The heritage indeterminate tomato seeds, which were started in mid-April, grew like weeds. I ended up with 54 three-foot plants, as shown in the photo above. They seemed to thrive just fine in our windows! I was only able to transplant about 35 tomato plants, so I gave the rest to friends.
I found out that heritage indeterminate tomatoes are climbers, which require trellising, and we would need to design and build sturdy trellises. The bonus of heritage indeterminate tomatoes over determinate tomatoes is their nutritional value, which scores much higher than that of determinate bush tomatoes. They will produce abundantly throughout the growing season and continue to make until the frost kills them off. Determinate tomatoes are short and bushy, and can be grown in pots, but they produce their abundance all at once.
The heritage indeterminate tomato types I selected are: Bloody Butcher, San Marzano (Italy's top-flavored tomato), Candy Stripe cherry tomatoes, & Alaska.
I watched a YouTube video of Dave's Garden's method for making newspaper pots for seedlings. The paper pots worked great and will be used every year for my seedlings.
Pie plates and various other kitchen pans were the perfect size for my window ledges, and I filled them with the paper pots, watering the seedlings from the bottom, without disturbing the delicate seeds. The paper pots kept the plants moist, and when it came to planting, I peeled off some of the paper and lightly squeezed the root ball before placing it in the ground. You can leave some of the paper on for delicate plants, but ensure that there is no paper sticking out of the dirt, as it can wick away moisture and appear unappealing.
All my vegetable garden planning was based on a book called "Square Foot Gardening," which is easy to read and understand. For a beginner like me, it helped me get a grip on how to get started, and the least amount of effort was required to maintain this kind of gardening once it was set up.
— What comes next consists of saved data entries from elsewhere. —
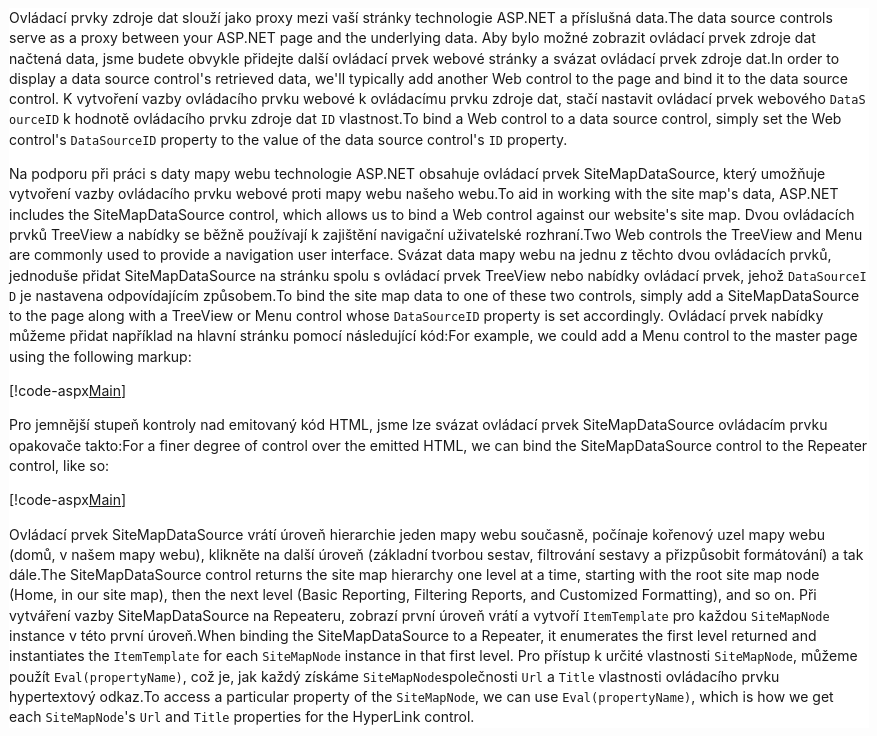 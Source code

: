 <span data-ttu-id="83b4e-216">Ovládací prvky zdroje dat slouží jako proxy mezi vaší stránky technologie ASP.NET a příslušná data.</span><span class="sxs-lookup"><span data-stu-id="83b4e-216">The data source controls serve as a proxy between your ASP.NET page and the underlying data.</span></span> <span data-ttu-id="83b4e-217">Aby bylo možné zobrazit ovládací prvek zdroje dat načtená data, jsme budete obvykle přidejte další ovládací prvek webové stránky a svázat ovládací prvek zdroje dat.</span><span class="sxs-lookup"><span data-stu-id="83b4e-217">In order to display a data source control's retrieved data, we'll typically add another Web control to the page and bind it to the data source control.</span></span> <span data-ttu-id="83b4e-218">K vytvoření vazby ovládacího prvku webové k ovládacímu prvku zdroje dat, stačí nastavit ovládací prvek webového `DataSourceID` k hodnotě ovládacího prvku zdroje dat `ID` vlastnost.</span><span class="sxs-lookup"><span data-stu-id="83b4e-218">To bind a Web control to a data source control, simply set the Web control's `DataSourceID` property to the value of the data source control's `ID` property.</span></span>

<span data-ttu-id="83b4e-219">Na podporu při práci s daty mapy webu technologie ASP.NET obsahuje ovládací prvek SiteMapDataSource, který umožňuje vytvoření vazby ovládacího prvku webové proti mapy webu našeho webu.</span><span class="sxs-lookup"><span data-stu-id="83b4e-219">To aid in working with the site map's data, ASP.NET includes the SiteMapDataSource control, which allows us to bind a Web control against our website's site map.</span></span> <span data-ttu-id="83b4e-220">Dvou ovládacích prvků TreeView a nabídky se běžně používají k zajištění navigační uživatelské rozhraní.</span><span class="sxs-lookup"><span data-stu-id="83b4e-220">Two Web controls the TreeView and Menu are commonly used to provide a navigation user interface.</span></span> <span data-ttu-id="83b4e-221">Svázat data mapy webu na jednu z těchto dvou ovládacích prvků, jednoduše přidat SiteMapDataSource na stránku spolu s ovládací prvek TreeView nebo nabídky ovládací prvek, jehož `DataSourceID` je nastavena odpovídajícím způsobem.</span><span class="sxs-lookup"><span data-stu-id="83b4e-221">To bind the site map data to one of these two controls, simply add a SiteMapDataSource to the page along with a TreeView or Menu control whose `DataSourceID` property is set accordingly.</span></span> <span data-ttu-id="83b4e-222">Ovládací prvek nabídky můžeme přidat například na hlavní stránku pomocí následující kód:</span><span class="sxs-lookup"><span data-stu-id="83b4e-222">For example, we could add a Menu control to the master page using the following markup:</span></span>

[!code-aspx[Main](master-pages-and-site-navigation-vb/samples/sample5.aspx)]

<span data-ttu-id="83b4e-223">Pro jemnější stupeň kontroly nad emitovaný kód HTML, jsme lze svázat ovládací prvek SiteMapDataSource ovládacím prvku opakovače takto:</span><span class="sxs-lookup"><span data-stu-id="83b4e-223">For a finer degree of control over the emitted HTML, we can bind the SiteMapDataSource control to the Repeater control, like so:</span></span>

[!code-aspx[Main](master-pages-and-site-navigation-vb/samples/sample6.aspx)]

<span data-ttu-id="83b4e-224">Ovládací prvek SiteMapDataSource vrátí úroveň hierarchie jeden mapy webu současně, počínaje kořenový uzel mapy webu (domů, v našem mapy webu), klikněte na další úroveň (základní tvorbou sestav, filtrování sestavy a přizpůsobit formátování) a tak dále.</span><span class="sxs-lookup"><span data-stu-id="83b4e-224">The SiteMapDataSource control returns the site map hierarchy one level at a time, starting with the root site map node (Home, in our site map), then the next level (Basic Reporting, Filtering Reports, and Customized Formatting), and so on.</span></span> <span data-ttu-id="83b4e-225">Při vytváření vazby SiteMapDataSource na Repeateru, zobrazí první úroveň vrátí a vytvoří `ItemTemplate` pro každou `SiteMapNode` instance v této první úroveň.</span><span class="sxs-lookup"><span data-stu-id="83b4e-225">When binding the SiteMapDataSource to a Repeater, it enumerates the first level returned and instantiates the `ItemTemplate` for each `SiteMapNode` instance in that first level.</span></span> <span data-ttu-id="83b4e-226">Pro přístup k určité vlastnosti `SiteMapNode`, můžeme použít `Eval(propertyName)`, což je, jak každý získáme `SiteMapNode`společnosti `Url` a `Title` vlastnosti ovládacího prvku hypertextový odkaz.</span><span class="sxs-lookup"><span data-stu-id="83b4e-226">To access a particular property of the `SiteMapNode`, we can use `Eval(propertyName)`, which is how we get each `SiteMapNode`'s `Url` and `Title` properties for the HyperLink control.</span></span>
The above video demonstrates Mel Bartholomew's methods of square-foot gardening.
6 tomato trellis and 3 pea/pod trellis cost us
$60.00 including:
Three bags of 7-inch nylon garden net, a roll of heavy jute, 27 feet of rebar, 12-10-foot lengths of electrical conduit pipe, 6 ferrule tube connectors, 12 1/2-inch U-brackets, and some cash to our electrician for bringing over his tube bender for the trellises' corners.
Tomato Trellis and Bean/Pea Trellis
The first plants to go into the garden in June were jalapeno peppers, parsley, pumpkin, and tomatoes. I found some wood strapping to use as stakes in the recycling garbage for FREE at our building supply. Tomatoes and jalapeno peppers had to be staked right away, as our ocean winds will flatten everything in one PUFF. Still, we had to get the tomato trellises made FAST as a cyclone would soon hit Nova Scotia.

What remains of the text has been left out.